*Problem*
For this exercise, please find the lines in the entries that include the word "rotate" and copy them.
[Opening Records for processing section]
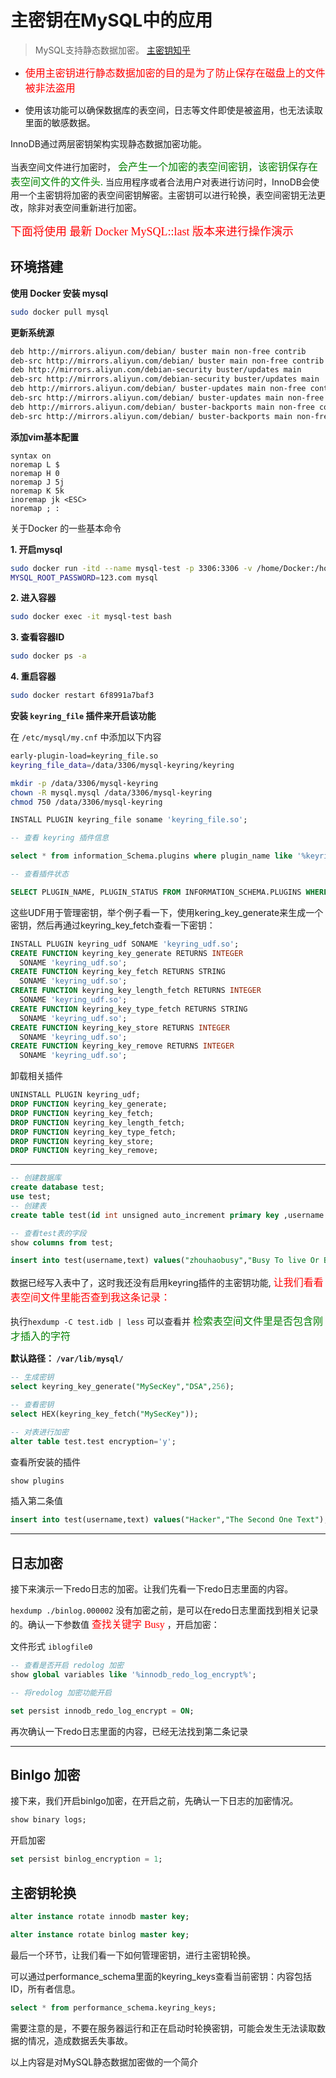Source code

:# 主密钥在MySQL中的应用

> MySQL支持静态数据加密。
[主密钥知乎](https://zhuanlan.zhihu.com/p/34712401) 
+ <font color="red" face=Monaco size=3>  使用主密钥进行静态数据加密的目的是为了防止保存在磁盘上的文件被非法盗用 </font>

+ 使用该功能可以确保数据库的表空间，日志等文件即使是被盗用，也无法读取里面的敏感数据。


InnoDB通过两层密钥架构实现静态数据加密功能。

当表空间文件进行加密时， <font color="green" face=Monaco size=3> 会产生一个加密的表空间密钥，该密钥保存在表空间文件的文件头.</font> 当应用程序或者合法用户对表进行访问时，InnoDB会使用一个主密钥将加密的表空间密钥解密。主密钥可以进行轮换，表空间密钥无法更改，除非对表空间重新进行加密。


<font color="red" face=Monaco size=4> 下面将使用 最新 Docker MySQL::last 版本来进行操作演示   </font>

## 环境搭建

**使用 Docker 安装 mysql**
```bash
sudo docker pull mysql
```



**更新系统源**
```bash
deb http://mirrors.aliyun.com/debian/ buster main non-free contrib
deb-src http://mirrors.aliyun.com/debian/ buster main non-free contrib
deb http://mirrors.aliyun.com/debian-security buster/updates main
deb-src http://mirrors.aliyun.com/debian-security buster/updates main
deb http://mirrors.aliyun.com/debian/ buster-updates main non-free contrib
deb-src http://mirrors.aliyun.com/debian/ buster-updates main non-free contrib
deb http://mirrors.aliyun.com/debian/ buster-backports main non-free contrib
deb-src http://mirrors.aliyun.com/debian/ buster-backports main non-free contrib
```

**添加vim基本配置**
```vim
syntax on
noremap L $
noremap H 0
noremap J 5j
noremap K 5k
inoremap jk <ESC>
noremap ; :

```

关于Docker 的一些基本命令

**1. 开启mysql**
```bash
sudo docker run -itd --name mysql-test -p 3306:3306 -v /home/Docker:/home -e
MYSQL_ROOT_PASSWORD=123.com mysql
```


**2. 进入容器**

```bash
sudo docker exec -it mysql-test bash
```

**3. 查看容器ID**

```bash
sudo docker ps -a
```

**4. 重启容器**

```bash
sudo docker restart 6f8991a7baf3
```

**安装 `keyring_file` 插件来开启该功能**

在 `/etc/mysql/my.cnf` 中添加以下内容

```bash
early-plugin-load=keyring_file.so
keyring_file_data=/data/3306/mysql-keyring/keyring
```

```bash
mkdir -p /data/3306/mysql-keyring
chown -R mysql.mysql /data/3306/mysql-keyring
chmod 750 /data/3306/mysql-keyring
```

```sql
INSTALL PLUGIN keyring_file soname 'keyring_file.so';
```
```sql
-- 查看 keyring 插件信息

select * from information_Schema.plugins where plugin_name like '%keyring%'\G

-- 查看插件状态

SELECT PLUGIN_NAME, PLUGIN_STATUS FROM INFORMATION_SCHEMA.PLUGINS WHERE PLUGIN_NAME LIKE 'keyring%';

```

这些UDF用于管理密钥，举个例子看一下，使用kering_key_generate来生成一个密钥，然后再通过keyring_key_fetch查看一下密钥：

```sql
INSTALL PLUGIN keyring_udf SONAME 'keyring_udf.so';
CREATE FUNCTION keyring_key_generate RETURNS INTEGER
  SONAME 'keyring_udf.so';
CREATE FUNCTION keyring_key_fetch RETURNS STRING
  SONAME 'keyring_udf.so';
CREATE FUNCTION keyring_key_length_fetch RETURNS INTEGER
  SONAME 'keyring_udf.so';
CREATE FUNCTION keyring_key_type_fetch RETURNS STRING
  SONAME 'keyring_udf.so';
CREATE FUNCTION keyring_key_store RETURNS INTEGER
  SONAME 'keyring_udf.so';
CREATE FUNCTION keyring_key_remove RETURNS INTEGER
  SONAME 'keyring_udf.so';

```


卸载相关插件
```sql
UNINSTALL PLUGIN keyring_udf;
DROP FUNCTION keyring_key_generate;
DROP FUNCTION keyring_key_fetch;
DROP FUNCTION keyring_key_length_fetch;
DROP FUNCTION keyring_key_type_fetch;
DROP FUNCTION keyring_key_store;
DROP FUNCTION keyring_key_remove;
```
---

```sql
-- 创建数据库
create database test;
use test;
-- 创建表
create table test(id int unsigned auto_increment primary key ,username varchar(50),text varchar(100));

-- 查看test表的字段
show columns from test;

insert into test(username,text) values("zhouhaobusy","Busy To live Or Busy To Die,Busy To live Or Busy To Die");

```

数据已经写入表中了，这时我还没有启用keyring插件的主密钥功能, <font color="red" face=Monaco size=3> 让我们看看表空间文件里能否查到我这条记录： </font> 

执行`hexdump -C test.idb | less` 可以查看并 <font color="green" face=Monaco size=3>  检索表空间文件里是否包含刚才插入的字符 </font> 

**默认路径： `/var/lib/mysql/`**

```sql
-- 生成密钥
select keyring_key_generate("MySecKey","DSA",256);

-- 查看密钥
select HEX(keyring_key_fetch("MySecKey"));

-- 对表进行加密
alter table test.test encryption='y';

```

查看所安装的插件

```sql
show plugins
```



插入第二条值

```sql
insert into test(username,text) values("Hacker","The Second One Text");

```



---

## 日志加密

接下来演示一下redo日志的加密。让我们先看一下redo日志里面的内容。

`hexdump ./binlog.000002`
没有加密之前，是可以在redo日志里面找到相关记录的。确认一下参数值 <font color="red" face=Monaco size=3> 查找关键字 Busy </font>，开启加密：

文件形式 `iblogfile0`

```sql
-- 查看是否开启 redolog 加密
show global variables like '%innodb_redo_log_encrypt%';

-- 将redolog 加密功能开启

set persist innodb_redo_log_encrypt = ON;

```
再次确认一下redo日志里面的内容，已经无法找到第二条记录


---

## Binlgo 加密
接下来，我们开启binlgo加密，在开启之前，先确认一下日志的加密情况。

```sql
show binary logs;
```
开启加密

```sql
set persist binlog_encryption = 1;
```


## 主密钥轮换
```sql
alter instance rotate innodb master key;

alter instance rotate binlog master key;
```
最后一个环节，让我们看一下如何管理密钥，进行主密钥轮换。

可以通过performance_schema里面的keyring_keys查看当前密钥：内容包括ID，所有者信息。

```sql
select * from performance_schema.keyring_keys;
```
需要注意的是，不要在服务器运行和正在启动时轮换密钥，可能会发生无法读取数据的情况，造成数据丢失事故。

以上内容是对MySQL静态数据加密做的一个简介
[Closing Records for processing section]
*Answer to this exercise*
alter instance rotate innodb master key;
alter instance rotate binlog master key;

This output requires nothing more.